» EXERCISE DATA:
——————————

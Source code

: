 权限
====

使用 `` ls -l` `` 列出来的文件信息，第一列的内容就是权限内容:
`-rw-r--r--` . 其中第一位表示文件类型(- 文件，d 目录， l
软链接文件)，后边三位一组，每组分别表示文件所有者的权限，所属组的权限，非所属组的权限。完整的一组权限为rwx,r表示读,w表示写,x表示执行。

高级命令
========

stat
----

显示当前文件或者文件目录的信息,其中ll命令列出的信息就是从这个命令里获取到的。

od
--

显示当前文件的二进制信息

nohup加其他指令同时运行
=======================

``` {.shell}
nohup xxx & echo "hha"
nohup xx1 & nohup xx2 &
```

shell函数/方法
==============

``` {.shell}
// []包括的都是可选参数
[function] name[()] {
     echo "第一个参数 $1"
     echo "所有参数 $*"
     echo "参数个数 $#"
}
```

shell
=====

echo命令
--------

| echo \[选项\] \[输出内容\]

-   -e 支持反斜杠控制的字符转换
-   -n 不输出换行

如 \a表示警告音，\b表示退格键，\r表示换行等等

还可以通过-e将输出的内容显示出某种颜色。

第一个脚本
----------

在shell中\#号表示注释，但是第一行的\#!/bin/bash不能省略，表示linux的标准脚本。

——————————

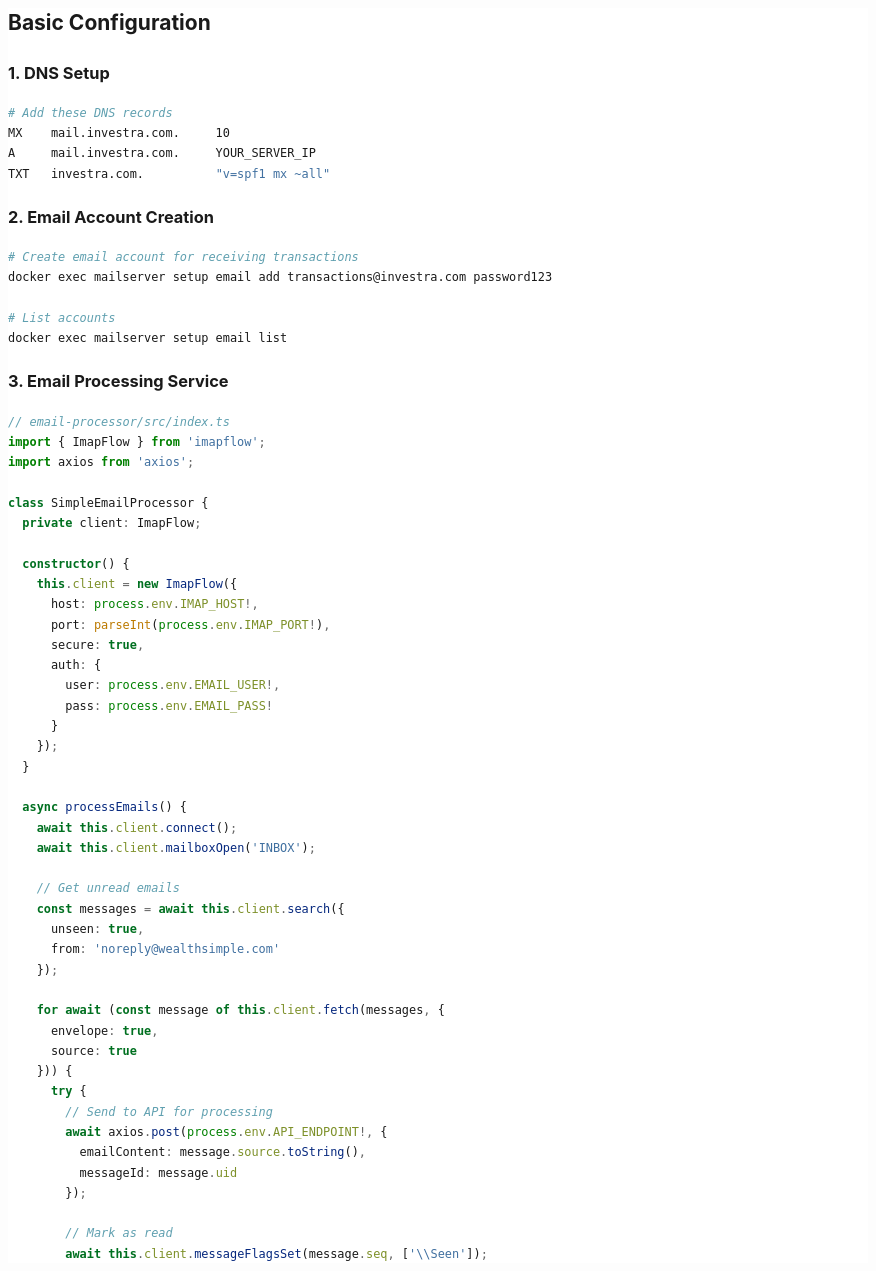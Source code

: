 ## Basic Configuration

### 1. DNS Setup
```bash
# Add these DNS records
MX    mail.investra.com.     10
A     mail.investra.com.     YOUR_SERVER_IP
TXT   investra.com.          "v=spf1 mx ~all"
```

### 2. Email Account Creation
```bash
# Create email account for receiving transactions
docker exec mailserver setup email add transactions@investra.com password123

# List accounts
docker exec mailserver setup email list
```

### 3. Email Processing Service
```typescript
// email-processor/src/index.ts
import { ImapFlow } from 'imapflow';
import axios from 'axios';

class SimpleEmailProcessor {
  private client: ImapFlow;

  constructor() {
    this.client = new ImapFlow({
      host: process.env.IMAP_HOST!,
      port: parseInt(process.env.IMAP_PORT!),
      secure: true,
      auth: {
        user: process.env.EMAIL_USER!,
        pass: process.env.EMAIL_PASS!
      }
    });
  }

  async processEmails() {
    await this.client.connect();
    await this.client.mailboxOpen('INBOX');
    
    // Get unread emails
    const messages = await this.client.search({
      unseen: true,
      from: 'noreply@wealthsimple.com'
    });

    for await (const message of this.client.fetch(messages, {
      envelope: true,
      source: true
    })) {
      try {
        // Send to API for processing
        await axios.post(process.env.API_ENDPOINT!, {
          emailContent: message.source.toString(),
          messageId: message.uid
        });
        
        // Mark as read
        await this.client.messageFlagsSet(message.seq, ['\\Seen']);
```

——————————

» ACTIVITY: What lines above contain "import"? Copy them out.

» WRITTEN SOLUTION:
import { ImapFlow } from 'imapflow';
import axios from 'axios';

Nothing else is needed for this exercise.